As use of the death penalty declines, its application remains geographically isolated. Only four counties in Texas have imposed more than one death sentence in the last five years. The two counties that have imposed the most death sentences since 1974 – Harris and Dallas – together account for just two new sentences since 2015.
The death penalty also continues to be disproportionately imposed on people of color. Over the last five years, more than 70% of death sentences have been imposed on people of color.
The State of Texas put 13 people to death in 2018, matching the number of executions carried out in 2015. It was one of just eight states nationwide to carry out executions in 2018 and accounted for more than half of all U.S. executions this year. The cases of those put to death in Texas in 2018 involved claims of innocence, ineffective assistance of counsel, religious discrimination, and false testimony, among other serious issues.
In 2018, the Texas Court of Criminal Appeals (CCA) stayed half as many executions as it did in 2017, granting reprieves to three individuals with claims related to intellectual disability or incompetency to be executed.

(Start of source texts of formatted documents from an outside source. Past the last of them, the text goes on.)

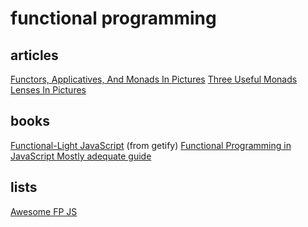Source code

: # functional programming

## articles

[Functors, Applicatives, And Monads In Pictures](http://adit.io/posts/2013-04-17-functors,_applicatives,_and_monads_in_pictures.html)
[Three Useful Monads](http://adit.io/posts/2013-06-10-three-useful-monads.html)
[Lenses In Pictures](http://adit.io/posts/2013-07-22-lenses-in-pictures.html)

## books

[Functional-Light JavaScript](https://github.com/getify/Functional-Light-JS) (from getify)
[ Functional Programming in JavaScript
](https://www.manning.com/books/functional-programming-in-javascript#downloads)
[Mostly adequate guide](https://drboolean.gitbooks.io/mostly-adequate-guide/content/)

## lists

[Awesome FP JS](https://github.com/stoeffel/awesome-fp-js#lenses)
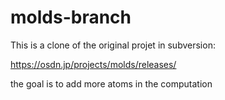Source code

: # molds-branch

This is a clone of the original projet in subversion:

https://osdn.jp/projects/molds/releases/

the goal is to add more atoms in the computation

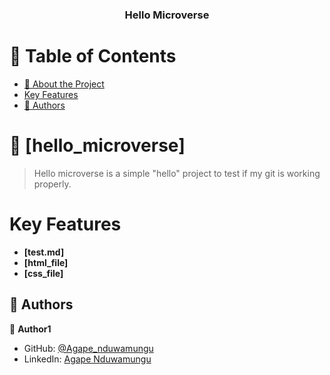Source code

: <a name="readme-top"></a>

<div align="center">

  <h3><b>Hello Microverse</b></h3>

</div>

# 📗 Table of Contents

- [📖 About the Project](#about-project)
- [Key Features](#key-features)
- [👥 Authors](#authors)

# 📖 [hello_microverse] <a name="about-project"></a>

> Hello microverse is a simple "hello" project to test if my git is working properly.

# Key Features <a name="key-features"></a>

- **[test.md]**
- **[html_file]**
- **[css_file]**

## 👥 Authors <a name="authors"></a>

👤 **Author1**

- GitHub: [@Agape_nduwamungu](https://github.com/Agape-nduwamungu)
- LinkedIn: [Agape Nduwamungu](https://www.linkedin.com/in/agape-nduwamungu-bba7ba174)
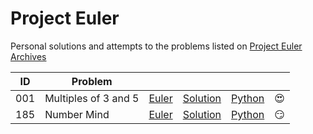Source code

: # Project Euler
Personal solutions and attempts to the problems listed on [Project Euler Archives](https://projecteuler.net/archives)


| ID | Problem | | | | |
|-|-|-|-|-|-|
| 001 | Multiples of 3 and 5 | [Euler](https://projecteuler.net/problem=1) | [Solution](https://github.com/enzoblindow/project-euler/tree/master/p001) | [Python](https://github.com/enzoblindow/project-euler/blob/master/p001/__init__.py) | :heart_eyes: |
| 185 | Number Mind | [Euler](https://projecteuler.net/problem=185) | [Solution](https://github.com/enzoblindow/project-euler/tree/master/p185) | [Python](https://github.com/enzoblindow/project-euler/blob/master/p185/__init__.py) | :smirk: |
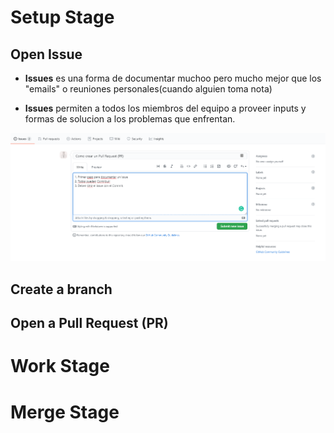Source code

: # Setup Stage
## Open Issue
* **Issues** es una forma de documentar muchoo pero mucho mejor que los "emails" o reuniones personales(cuando alguien toma nota)

* **Issues** permiten a todos los miembros del equipo a proveer inputs y formas de solucion a los problemas que enfrentan.  

<img src="Issue.png" alt="REPO" width="900" title = "REPO"/>


## Create a branch
## Open a Pull Request (PR)

# Work Stage




# Merge Stage 
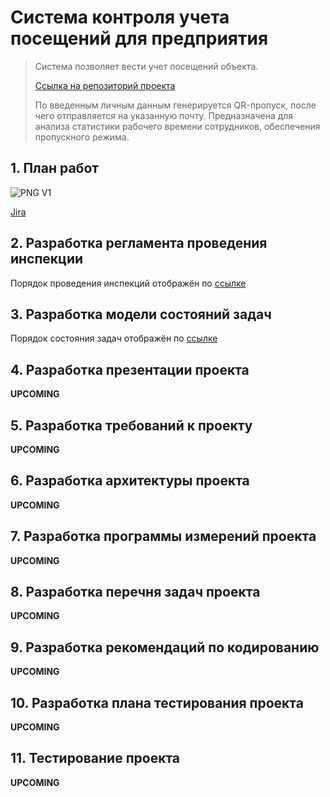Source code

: # Система контроля учета посещений для предприятия


> Система позволяет вести учет посещений объекта.
> 
>  [Ссылка на репозиторий проекта](https://github.com/Siubhan/QR-system-for-worker-visit-control)
> 
> По введенным личным данным генерируется QR-пропуск, после чего отправляется на указанную почту. Предназначена для анализа статистики рабочего времени сотрудников, обеспечения пропускного режима.


## 1. План работ

![PNG V1](https://i.ibb.co/Jp04g8P/image.png)

[Jira](https://aaddaa.atlassian.net/jira/software/projects/AD3N/boards/1/timeline?timeline=WEEKS&shared=&atlOrigin=eyJpIjoiNjRlZDE2MGU5ZDYzNDBmNDgxNjFmMTYzODAxZmM3NTAiLCJwIjoiaiJ9)

## 2. Разработка регламента проведения инспекции
Порядок проведения инспекций отображён по [ссылке](https://github.com/Siubhan/TKRIS_QR_audit/blob/main/DOCS/2%20Reglament.md)

## 3. Разработка модели состояний задач
Порядок состояния задач отображён по [ссылке](https://github.com/Siubhan/TKRIS_QR_audit/blob/main/DOCS/3%20Task%20state%20model.md)

## 4. Разработка презентации проекта
**UPCOMING**

## 5. Разработка требований к проекту
**UPCOMING**

## 6. Разработка архитектуры проекта
**UPCOMING**

## 7. Разработка программы измерений проекта 
**UPCOMING**

## 8. Разработка перечня задач проекта
**UPCOMING**

## 9. Разработка рекомендаций по кодированию
**UPCOMING**

## 10. Разработка плана тестирования проекта
**UPCOMING**

## 11. Тестирование проекта
**UPCOMING**
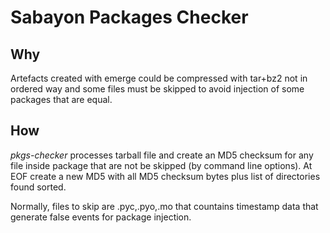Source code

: # Sabayon Packages Checker

## Why

Artefacts created with emerge could be compressed with tar+bz2 not in ordered way and some files must be skipped to avoid injection of some packages that are equal.

## How

*pkgs-checker* processes tarball file and create an MD5 checksum for any file inside package that are not be skipped (by command line options). At EOF create a new MD5 with all MD5 checksum bytes plus list of directories found sorted.

Normally, files to skip are .pyc,.pyo,.mo that countains timestamp data that generate false events for package injection.
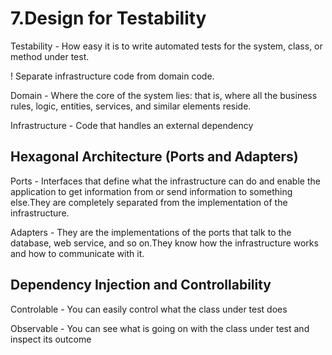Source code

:<link rel="stylesheet" type="text/css" href="../styles.css">

<!-- <img src="img/testingWorkflow.png" alt="Effective testing" width="75%"> -->

<!-- <span class="term"> </span>
<span class="definition"> </span>
<span class="important"><span class="exclamation">!</span> </span> -->

# 7.Design for Testability

<span class="term"> Testability </span>
<span class="definition"> - How easy it is to write automated tests for the system, class, or method under test.</span>

<span class="important"><span class="exclamation">!</span> Separate infrastructure code
from domain code.</span> 

<span class="term"> Domain </span><span class="definition">- Where the core of the system lies: that is, where all the business rules, logic, entities, services, and similar elements reside. </span>

<span class="term"> Infrastructure</span> <span class="definition"> - Code that handles an external dependency</span>

## Hexagonal Architecture  (Ports and Adapters)
<span class="term"> Ports</span><span class="definition">  - Interfaces that define what the infrastructure can do and enable the application to get information from or send information to something else.<span class="important">They are completely separated from the implementation of the infrastructure.</span></span>

<span class="term"> Adapters </span>
<span class="definition"> - They are the implementations of the ports that talk to the database, web service, and so on.<span class="important">They know how the infrastructure works and how to communicate with it.</span></span>

## Dependency Injection and Controllability

<span class="term"> Controlable </span>
<span class="definition">- You can easily control what the class under test does </span>

<span class="term"> Observable </span>
<span class="definition"> - You can see what is going on with the class under test and inspect its outcome</span>

<span class="term"> </span>
<span class="definition"> </span>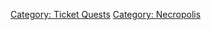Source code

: [Category: Ticket Quests](Category:_Ticket_Quests "wikilink") [Category:
Necropolis](Category:_Necropolis "wikilink")
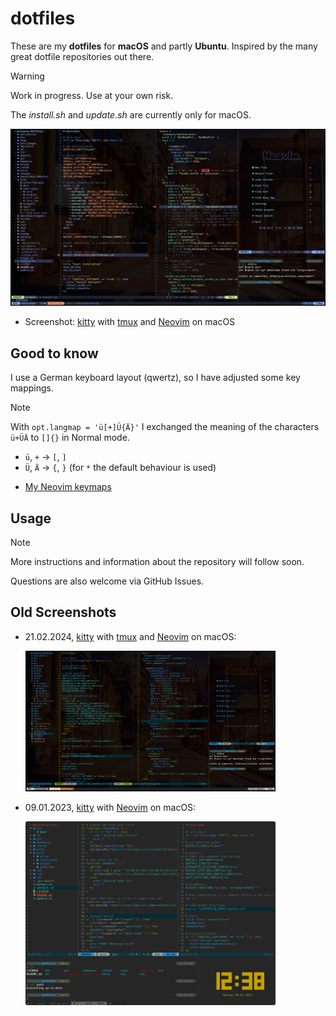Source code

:# dotfiles

These are my **dotfiles** for **macOS** and partly **Ubuntu**.
Inspired by the many great dotfile repositories out there.

> [!WARNING]
> Work in progress. Use at your own risk.
>
> The _install.sh_ and _update.sh_ are currently only for macOS.

![Screenshot](docs/images/screenshot_20241230.jpg)

- Screenshot: [kitty](https://sw.kovidgoyal.net/kitty/)
  with [tmux](https://github.com/tmux/tmux/wiki)
  and [Neovim](https://neovim.io/) on macOS

## Good to know

I use a German keyboard layout (qwertz), so I have adjusted some key mappings.

> [!NOTE]
> With `opt.langmap = 'ü[+]Ü{Ä}'` I exchanged the meaning of the characters
> `ü+ÜÄ` to `[]{}` in Normal mode.
>
> - `ü`, `+` -> `[`, `]`
> - `Ü`, `Ä` -> `{`, `}` (for `*` the default behaviour is used)

- [My Neovim keymaps](nvim/docs/keymaps.md)

## Usage

> [!NOTE]
> More instructions and information about the repository will follow soon.
>
> Questions are also welcome via GitHub Issues.

## Old Screenshots

- 21.02.2024, [kitty](https://sw.kovidgoyal.net/kitty/)
  with [tmux](https://github.com/tmux/tmux/wiki)
  and [Neovim](https://neovim.io/) on macOS:

    <!-- ![Screenshot](docs/images/screenshot_20240221.png) -->
    <img src="docs/images/screenshot_20240221.jpg" alt="Screenshot" width="400"/>

- 09.01.2023, [kitty](https://sw.kovidgoyal.net/kitty/)
  with [Neovim](https://neovim.io/) on macOS:

    <!-- ![Screenshot](docs/images/screenshot_20230109.png) -->
    <img src="docs/images/screenshot_20230109.png" alt="Screenshot" width="400"/>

Three other people with execution dates received reprieves, including a rare clemency grant. On February 22, 2018, less than an hour before the execution of Thomas “Bart” Whitaker was set to begin, Texas Governor Greg Abbott issued a proclamation sparing his life and commuting his death sentence to life in prison without the possibility of parole in accordance with a unanimous recommendation from the Texas Board of Pardons and Paroles. It was the first clemency grant in Texas in more than a decade and only the third since the resumption of executions in 1982.
Since 2014, a total of 24 individuals – including three this year – have been removed from death row in Texas for reasons other than execution. During this same time period, 50 people have been put to death.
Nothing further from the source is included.